従業員ブログ@書店

 最近なんでもかんでも話をブログに引きつけて語ってしまうのは、ブログ中毒になりつつあるわたすのいけない傾向かもしれないが、今回の、紀伊国屋書店の古本取り扱い開始のニュースを受けて、日本中の古書店がブログを持つと面白いのになと思った。
 消費者の観点から見た古書業界のIT化に関して言えば、「日本の古本屋」(全国の加盟店の検索データベース)などはかなり実用的に機能しているし、自前のホームページを持つ古本屋も着実に増えていると思うのだが、ブログという、コミュニケーション機能に特化した「ホームページを定型的に表示できるツール(切込隊長)」を用いることで、仮想商店はより実際の商店に近い臨場感を得ることができるようになるんじゃないかなと思う。
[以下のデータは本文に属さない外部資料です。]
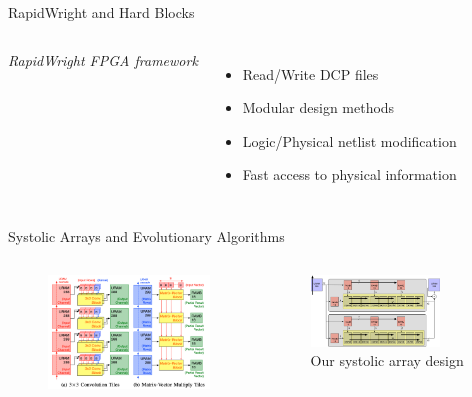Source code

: \documentclass[10pt]{beamer}
\begin{document}
\begin{frame}{RapidWright and Hard Blocks}
\begin{columns}[T, onlytextwidth]
{    \emph{RapidWright FPGA framework}
    \begin{itemize}
      \item Read/Write DCP files 
      \item Modular design methods
      \item Logic/Physical netlist modification
      \item Fast access to physical information
    \end{itemize}
    }
  
\end{columns}

\end{frame}

\begin{frame}{Systolic Arrays and Evolutionary Algorithms}

  \begin{columns}[T, onlytextwidth]
  
    \begin{figure}
      \includegraphics[width=\textwidth]{img/cascade.png}
      \vspace{-0.5cm}
    \end{figure}

    \begin{figure}
      \includegraphics[width=0.8\textwidth]{img/array}
      \caption{Our systolic array design}
    \end{figure}
  

\end{columns}
\end{frame}
\end{document}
単に、すでに欲しいものが決まっている消費者から注文を受けるだけなら、現状の検索機能とホームページで十分かもしれないが、より積極的にインターネット上で消費者と交流を図るならば、少なくとも従来のホームページよりはブログのほうが柔軟性に富むのではないか、という程度のことだけど。
 それに、これは何も古書店に限った話でもないのだろう。大型書店の棚担当がブログを持つことも同じように有効に違いない。結局、大型書店で棚に収める本を決めているのは、最終的にはその棚を担当している個々の店員だということを考えると、彼らもまた大型書店のなかにあってジャンルごとに分かれた店内書店の店主のようなものなのだし。彼らがブログをもつことで、自分が頻繁にいくコーナーの担当者と、ブログの半匿名性を生かしてある程度の距離感を保ちつつ、交流することができるし、彼らは消費者の声を聞くことができるようになる。これは店側のマーケティングにも直接影響を及ぼしうる次元の話だ。「大型書店にとってのアキレスのかかとは、ブログというニッチなメディアの導入で、格段に柔軟性を増す」なんて言ってみたり。
 けれど、明らかにブログに傾倒しつつある私は、明日にも、いやもしかすると今晩にも、そのような企業の試みが現れてくるのではないかなと、密かに楽しみにしているのは本当だ。その無数の息遣いはもう私の耳には聴こえている(幻聴の恐れもあるが)。